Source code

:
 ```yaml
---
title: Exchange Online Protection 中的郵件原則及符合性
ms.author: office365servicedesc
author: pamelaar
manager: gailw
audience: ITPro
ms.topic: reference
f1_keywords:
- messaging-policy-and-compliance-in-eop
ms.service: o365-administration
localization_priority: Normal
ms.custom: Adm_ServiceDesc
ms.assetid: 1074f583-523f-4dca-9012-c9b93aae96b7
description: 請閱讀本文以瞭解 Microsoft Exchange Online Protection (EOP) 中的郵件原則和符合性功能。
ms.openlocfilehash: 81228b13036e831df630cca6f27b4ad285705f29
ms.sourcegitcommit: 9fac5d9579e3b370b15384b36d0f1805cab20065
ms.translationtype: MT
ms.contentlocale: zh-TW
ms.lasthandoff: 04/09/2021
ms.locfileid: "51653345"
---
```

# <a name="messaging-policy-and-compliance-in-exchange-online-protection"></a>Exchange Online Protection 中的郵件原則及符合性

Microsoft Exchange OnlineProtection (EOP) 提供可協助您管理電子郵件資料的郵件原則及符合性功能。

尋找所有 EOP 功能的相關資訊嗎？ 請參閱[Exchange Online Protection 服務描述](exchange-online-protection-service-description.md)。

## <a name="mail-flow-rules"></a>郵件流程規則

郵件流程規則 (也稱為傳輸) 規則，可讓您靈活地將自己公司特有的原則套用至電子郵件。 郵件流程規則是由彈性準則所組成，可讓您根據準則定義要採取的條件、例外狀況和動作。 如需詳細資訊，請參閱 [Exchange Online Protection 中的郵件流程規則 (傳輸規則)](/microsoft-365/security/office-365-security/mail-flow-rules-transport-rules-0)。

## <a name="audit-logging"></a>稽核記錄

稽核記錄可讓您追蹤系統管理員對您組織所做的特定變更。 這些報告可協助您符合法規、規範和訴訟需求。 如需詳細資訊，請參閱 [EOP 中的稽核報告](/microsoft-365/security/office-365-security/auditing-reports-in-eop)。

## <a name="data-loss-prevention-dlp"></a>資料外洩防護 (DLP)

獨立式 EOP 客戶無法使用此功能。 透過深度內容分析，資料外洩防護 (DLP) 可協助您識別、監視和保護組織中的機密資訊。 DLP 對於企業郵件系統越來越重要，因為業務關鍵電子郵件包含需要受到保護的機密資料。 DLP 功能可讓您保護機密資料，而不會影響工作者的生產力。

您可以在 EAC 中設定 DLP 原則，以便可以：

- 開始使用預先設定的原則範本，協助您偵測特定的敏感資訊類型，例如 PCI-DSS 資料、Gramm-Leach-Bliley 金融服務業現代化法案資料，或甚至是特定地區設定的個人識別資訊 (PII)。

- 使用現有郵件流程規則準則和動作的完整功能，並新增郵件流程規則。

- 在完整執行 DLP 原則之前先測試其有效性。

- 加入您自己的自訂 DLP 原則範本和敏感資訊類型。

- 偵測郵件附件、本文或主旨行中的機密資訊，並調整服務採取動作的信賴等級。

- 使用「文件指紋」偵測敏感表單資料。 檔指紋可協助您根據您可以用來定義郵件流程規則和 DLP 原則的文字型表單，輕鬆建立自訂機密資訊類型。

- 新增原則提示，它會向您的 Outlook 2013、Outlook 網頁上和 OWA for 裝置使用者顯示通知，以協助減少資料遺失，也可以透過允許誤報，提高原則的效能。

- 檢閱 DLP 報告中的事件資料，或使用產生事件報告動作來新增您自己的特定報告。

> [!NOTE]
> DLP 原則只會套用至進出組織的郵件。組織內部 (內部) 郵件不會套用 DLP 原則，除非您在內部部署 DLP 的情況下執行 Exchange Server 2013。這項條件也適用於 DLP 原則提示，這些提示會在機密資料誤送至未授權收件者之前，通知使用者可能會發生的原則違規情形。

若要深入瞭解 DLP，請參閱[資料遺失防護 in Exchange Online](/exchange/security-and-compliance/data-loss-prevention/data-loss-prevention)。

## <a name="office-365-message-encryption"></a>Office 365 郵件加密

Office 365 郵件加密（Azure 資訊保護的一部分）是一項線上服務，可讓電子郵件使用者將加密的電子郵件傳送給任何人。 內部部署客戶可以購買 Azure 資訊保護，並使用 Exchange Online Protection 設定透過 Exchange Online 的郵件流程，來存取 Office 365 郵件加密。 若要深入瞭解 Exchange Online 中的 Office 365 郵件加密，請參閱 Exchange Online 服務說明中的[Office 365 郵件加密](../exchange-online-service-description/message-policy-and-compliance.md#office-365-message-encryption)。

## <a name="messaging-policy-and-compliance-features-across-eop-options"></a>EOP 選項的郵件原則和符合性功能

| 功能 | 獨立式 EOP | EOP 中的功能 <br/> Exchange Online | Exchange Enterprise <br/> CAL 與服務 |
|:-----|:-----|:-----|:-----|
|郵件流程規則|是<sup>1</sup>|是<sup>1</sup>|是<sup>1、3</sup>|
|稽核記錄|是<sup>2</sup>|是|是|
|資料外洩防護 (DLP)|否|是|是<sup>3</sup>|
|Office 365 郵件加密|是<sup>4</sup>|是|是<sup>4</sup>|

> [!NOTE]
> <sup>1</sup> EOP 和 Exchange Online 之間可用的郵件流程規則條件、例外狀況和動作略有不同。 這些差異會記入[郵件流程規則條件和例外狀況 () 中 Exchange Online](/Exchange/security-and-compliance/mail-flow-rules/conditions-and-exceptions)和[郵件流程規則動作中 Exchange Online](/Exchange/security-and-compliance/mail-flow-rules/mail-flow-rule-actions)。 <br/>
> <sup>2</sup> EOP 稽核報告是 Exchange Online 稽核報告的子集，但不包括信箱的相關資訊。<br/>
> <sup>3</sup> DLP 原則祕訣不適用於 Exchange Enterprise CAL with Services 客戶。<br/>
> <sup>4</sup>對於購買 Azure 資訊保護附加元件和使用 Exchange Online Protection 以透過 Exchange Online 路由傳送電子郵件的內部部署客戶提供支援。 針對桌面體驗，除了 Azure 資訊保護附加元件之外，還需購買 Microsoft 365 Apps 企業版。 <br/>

• **WORK INSTRUCTIONS**:
Please find every line in the listing that holds the string "data" and copy it.

• **SOLUTION TO THE PROBLEM**:
## <a name="data-loss-prevention-dlp"></a>資料外洩防護 (DLP)
若要深入瞭解 DLP，請參閱[資料遺失防護 in Exchange Online](/exchange/security-and-compliance/data-loss-prevention/data-loss-prevention)。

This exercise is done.